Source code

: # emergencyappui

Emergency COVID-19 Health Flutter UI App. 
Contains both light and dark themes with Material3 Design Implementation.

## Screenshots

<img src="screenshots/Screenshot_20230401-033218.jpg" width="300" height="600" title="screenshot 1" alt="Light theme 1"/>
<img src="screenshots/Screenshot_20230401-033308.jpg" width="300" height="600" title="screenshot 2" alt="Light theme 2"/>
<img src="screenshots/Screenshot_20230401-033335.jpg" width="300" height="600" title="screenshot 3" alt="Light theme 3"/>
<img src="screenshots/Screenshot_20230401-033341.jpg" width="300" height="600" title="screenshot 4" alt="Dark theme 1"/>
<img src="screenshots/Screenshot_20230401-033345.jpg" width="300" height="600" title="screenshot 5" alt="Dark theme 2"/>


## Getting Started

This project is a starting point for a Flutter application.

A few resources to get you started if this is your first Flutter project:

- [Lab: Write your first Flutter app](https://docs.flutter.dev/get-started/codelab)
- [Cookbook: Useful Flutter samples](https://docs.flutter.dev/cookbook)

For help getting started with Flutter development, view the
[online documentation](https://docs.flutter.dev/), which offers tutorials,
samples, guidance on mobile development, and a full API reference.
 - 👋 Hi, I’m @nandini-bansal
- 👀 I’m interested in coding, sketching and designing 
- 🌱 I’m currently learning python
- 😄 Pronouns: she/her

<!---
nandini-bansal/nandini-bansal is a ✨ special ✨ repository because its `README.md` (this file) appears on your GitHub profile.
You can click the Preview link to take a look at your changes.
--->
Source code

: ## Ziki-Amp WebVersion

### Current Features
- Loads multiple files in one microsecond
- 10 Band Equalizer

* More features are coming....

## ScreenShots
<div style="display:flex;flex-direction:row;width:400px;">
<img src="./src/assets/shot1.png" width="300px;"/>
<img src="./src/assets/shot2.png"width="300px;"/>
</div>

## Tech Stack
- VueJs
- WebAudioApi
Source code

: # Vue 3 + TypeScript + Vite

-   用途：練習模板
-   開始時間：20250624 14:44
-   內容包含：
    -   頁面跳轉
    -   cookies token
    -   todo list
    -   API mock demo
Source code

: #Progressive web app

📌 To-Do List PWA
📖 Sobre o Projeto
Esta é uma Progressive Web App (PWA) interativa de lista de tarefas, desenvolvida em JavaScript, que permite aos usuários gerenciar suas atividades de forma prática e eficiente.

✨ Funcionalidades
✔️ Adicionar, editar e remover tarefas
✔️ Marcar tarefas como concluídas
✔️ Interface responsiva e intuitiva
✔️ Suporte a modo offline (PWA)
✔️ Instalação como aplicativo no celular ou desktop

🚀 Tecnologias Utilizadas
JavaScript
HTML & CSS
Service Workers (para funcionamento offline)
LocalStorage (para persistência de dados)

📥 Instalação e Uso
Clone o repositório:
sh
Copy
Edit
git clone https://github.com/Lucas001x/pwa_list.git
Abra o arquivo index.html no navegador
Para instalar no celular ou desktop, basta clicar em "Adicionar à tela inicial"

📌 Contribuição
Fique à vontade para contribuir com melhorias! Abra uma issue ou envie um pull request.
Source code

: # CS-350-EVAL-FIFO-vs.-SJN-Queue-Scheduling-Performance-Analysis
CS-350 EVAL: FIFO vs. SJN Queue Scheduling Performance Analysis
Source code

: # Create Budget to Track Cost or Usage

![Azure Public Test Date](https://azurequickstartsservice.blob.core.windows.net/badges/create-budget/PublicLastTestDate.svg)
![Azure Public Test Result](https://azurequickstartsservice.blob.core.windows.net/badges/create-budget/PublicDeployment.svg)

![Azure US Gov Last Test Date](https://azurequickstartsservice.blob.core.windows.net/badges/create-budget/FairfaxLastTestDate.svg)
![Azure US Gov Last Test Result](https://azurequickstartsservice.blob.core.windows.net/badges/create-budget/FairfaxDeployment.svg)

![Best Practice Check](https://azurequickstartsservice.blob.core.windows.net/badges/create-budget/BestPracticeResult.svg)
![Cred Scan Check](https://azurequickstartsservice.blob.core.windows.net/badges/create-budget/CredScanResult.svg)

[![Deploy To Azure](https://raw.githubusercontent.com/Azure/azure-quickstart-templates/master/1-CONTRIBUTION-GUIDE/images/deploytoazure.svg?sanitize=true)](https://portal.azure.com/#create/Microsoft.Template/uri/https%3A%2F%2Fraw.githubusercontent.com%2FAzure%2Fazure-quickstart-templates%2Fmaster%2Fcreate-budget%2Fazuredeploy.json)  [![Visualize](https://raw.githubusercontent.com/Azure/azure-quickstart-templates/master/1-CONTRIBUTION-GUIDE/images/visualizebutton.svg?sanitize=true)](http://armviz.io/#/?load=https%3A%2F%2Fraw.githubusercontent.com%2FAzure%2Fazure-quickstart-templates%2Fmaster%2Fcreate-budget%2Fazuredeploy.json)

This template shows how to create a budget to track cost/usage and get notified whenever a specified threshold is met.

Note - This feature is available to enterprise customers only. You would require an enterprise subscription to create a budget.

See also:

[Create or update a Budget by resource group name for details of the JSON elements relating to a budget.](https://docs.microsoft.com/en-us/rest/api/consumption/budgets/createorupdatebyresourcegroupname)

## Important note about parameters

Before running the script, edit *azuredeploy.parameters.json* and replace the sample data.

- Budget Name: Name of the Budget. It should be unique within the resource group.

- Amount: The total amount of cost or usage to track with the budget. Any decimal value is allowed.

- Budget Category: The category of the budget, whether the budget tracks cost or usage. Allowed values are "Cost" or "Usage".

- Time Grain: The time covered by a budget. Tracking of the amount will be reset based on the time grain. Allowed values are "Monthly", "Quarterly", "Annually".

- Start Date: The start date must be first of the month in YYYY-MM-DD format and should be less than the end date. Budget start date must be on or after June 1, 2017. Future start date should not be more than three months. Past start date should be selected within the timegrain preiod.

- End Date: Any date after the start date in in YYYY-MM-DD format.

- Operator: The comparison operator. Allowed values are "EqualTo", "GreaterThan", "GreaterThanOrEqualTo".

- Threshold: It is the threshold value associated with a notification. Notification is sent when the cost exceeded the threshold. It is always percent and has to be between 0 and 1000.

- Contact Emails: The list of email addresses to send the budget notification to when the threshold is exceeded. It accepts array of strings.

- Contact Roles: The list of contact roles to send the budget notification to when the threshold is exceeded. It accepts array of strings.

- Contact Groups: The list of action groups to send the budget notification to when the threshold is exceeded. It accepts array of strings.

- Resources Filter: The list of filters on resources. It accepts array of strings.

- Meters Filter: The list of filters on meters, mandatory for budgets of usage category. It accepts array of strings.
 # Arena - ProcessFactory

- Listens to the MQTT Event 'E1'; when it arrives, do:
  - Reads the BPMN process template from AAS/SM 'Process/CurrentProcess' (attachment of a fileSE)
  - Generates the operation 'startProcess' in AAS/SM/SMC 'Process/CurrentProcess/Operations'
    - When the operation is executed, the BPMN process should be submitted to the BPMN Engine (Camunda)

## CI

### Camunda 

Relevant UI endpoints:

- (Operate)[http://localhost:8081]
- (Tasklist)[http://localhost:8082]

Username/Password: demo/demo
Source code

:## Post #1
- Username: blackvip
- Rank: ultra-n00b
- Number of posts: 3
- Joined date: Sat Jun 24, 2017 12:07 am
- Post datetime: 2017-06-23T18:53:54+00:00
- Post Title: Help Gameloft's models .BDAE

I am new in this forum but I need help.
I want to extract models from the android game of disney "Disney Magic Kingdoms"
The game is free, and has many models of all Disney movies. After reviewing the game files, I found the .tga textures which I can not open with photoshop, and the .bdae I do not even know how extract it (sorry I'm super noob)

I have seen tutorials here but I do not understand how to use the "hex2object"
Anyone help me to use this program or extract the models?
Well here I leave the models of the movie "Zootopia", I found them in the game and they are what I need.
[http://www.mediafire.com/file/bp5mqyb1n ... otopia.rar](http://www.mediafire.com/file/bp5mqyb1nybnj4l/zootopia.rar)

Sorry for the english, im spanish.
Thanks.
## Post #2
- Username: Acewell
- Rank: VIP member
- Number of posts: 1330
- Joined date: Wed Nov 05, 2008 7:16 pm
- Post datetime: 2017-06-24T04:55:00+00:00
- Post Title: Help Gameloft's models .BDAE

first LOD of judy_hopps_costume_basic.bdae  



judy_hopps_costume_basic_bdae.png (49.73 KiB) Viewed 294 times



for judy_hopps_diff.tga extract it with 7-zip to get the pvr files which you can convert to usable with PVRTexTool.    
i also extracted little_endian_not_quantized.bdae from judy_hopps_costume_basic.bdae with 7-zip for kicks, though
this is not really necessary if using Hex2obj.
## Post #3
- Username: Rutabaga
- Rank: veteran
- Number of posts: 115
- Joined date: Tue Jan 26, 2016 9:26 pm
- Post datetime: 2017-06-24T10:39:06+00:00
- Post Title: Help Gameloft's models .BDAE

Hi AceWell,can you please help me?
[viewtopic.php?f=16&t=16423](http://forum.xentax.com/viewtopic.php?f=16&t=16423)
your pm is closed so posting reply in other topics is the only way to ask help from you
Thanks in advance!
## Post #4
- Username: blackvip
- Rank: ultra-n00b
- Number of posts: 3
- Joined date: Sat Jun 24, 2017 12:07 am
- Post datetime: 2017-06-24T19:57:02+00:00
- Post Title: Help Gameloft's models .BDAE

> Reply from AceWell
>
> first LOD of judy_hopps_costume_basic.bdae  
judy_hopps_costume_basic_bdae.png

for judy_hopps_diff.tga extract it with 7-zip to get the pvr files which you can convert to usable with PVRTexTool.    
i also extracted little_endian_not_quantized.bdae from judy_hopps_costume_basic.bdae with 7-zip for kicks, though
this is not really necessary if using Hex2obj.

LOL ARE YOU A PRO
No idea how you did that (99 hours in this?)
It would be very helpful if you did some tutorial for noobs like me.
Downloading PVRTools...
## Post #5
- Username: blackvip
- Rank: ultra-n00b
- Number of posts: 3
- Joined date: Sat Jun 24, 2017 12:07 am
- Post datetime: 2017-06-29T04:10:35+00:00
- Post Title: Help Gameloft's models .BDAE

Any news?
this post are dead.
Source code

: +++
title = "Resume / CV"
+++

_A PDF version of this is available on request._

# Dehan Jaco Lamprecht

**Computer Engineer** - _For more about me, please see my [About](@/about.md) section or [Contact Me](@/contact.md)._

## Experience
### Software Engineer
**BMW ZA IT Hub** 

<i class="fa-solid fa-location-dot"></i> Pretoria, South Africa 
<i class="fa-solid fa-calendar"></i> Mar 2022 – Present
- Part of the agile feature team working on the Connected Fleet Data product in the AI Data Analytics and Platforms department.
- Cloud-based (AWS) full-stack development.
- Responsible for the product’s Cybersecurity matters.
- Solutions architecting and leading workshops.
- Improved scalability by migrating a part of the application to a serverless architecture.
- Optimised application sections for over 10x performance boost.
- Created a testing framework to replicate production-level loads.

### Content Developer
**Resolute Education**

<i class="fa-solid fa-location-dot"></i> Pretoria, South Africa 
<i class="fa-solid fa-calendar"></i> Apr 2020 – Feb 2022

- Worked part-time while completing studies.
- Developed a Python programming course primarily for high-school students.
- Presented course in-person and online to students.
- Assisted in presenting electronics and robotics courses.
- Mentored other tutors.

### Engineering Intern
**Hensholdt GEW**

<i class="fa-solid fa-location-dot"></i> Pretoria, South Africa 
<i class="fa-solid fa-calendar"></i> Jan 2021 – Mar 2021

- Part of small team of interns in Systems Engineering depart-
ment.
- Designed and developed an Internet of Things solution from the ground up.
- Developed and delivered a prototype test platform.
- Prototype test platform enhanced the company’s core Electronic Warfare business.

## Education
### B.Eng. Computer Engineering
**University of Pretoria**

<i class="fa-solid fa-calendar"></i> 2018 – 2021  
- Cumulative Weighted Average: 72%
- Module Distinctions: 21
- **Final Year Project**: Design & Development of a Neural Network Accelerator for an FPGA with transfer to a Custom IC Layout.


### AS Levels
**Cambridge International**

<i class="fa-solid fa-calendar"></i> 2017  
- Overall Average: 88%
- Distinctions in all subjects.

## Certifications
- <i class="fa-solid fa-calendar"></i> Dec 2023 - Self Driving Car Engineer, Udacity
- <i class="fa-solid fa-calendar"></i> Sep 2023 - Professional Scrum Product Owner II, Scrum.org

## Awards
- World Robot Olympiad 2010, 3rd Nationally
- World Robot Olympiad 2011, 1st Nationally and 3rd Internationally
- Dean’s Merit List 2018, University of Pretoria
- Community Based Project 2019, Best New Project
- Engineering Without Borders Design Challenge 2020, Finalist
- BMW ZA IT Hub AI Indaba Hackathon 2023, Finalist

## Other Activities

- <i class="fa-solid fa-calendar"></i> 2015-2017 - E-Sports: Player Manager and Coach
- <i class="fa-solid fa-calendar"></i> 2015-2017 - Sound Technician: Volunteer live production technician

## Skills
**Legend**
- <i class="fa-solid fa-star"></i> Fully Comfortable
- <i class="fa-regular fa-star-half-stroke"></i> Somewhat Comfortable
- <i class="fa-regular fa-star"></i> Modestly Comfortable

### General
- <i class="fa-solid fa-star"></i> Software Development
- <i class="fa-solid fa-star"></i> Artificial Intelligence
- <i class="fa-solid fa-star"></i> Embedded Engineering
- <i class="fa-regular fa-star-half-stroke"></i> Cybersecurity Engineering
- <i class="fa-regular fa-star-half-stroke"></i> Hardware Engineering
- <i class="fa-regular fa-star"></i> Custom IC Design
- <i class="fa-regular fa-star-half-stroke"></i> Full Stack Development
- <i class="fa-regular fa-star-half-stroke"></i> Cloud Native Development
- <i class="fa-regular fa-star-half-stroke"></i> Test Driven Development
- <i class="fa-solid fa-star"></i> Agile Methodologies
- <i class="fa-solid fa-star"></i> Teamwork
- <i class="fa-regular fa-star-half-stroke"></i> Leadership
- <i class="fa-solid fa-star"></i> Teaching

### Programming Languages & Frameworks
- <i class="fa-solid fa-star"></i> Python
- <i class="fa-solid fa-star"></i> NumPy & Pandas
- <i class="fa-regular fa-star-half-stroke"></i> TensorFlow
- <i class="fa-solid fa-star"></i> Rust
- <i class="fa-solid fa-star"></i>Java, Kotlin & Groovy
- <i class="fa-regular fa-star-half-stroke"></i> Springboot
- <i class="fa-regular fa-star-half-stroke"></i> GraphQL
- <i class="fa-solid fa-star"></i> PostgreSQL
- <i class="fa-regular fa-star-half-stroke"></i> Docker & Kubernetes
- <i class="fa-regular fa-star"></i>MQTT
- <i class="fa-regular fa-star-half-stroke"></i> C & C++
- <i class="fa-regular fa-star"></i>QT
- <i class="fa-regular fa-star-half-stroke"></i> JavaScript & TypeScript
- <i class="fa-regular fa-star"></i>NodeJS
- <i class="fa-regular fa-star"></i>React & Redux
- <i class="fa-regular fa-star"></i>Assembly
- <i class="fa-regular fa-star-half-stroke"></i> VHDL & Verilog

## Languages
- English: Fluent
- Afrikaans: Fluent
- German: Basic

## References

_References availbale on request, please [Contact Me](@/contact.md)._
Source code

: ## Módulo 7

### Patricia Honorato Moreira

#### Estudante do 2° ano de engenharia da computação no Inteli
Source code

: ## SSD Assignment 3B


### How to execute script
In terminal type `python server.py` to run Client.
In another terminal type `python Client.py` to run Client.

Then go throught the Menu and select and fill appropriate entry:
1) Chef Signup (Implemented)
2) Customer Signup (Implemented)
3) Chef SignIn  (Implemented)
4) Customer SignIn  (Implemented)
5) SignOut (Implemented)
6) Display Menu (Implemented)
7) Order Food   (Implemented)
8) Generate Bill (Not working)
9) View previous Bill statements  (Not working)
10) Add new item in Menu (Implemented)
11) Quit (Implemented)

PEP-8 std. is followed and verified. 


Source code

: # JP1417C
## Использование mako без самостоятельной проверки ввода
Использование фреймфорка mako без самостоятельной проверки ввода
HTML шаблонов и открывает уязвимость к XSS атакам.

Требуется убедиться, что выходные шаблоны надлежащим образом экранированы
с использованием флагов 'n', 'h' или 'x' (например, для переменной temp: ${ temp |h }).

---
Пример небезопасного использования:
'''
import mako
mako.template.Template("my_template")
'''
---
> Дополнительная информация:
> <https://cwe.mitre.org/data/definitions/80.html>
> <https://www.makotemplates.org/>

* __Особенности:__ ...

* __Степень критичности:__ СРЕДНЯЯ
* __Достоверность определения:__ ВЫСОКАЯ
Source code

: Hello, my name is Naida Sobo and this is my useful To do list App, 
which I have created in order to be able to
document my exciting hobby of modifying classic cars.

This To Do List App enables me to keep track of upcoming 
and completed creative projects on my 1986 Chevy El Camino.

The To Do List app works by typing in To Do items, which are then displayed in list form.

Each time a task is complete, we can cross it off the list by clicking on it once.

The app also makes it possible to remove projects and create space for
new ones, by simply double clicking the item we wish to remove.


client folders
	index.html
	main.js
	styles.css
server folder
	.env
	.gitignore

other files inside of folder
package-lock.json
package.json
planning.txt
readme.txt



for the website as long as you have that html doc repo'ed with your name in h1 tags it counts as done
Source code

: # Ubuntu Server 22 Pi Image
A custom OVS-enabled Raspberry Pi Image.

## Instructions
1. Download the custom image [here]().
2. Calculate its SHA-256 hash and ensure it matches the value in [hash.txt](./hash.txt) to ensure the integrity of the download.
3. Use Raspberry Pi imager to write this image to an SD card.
------
▶ _Task brief_: Both end lines included, restate word for word the lines above from the line with "Hi AceWell,can you please help me?" to the line with "- Part of the", and nothing else.

▶ _Exercise result_:
Hi AceWell,can you please help me?
[viewtopic.php?f=16&t=16423](http://forum.xentax.com/viewtopic.php?f=16&t=16423)
your pm is closed so posting reply in other topics is the only way to ask help from you
Thanks in advance!
## Post #4
- Username: blackvip
- Rank: ultra-n00b
- Number of posts: 3
- Joined date: Sat Jun 24, 2017 12:07 am
- Post datetime: 2017-06-24T19:57:02+00:00
- Post Title: Help Gameloft's models .BDAE

> Reply from AceWell
>
> first LOD of judy_hopps_costume_basic.bdae  
judy_hopps_costume_basic_bdae.png

for judy_hopps_diff.tga extract it with 7-zip to get the pvr files which you can convert to usable with PVRTexTool.    
i also extracted little_endian_not_quantized.bdae from judy_hopps_costume_basic.bdae with 7-zip for kicks, though
this is not really necessary if using Hex2obj.

LOL ARE YOU A PRO
No idea how you did that (99 hours in this?)
It would be very helpful if you did some tutorial for noobs like me.
Downloading PVRTools...
## Post #5
- Username: blackvip
- Rank: ultra-n00b
- Number of posts: 3
- Joined date: Sat Jun 24, 2017 12:07 am
- Post datetime: 2017-06-29T04:10:35+00:00
- Post Title: Help Gameloft's models .BDAE

Any news?
this post are dead.
Source code

: +++
title = "Resume / CV"
+++

_A PDF version of this is available on request._

# Dehan Jaco Lamprecht

**Computer Engineer** - _For more about me, please see my [About](@/about.md) section or [Contact Me](@/contact.md)._

## Experience
### Software Engineer
**BMW ZA IT Hub** 

<i class="fa-solid fa-location-dot"></i> Pretoria, South Africa 
<i class="fa-solid fa-calendar"></i> Mar 2022 – Present
- Part of the agile feature team working on the Connected Fleet Data product in the AI Data Analytics and Platforms department.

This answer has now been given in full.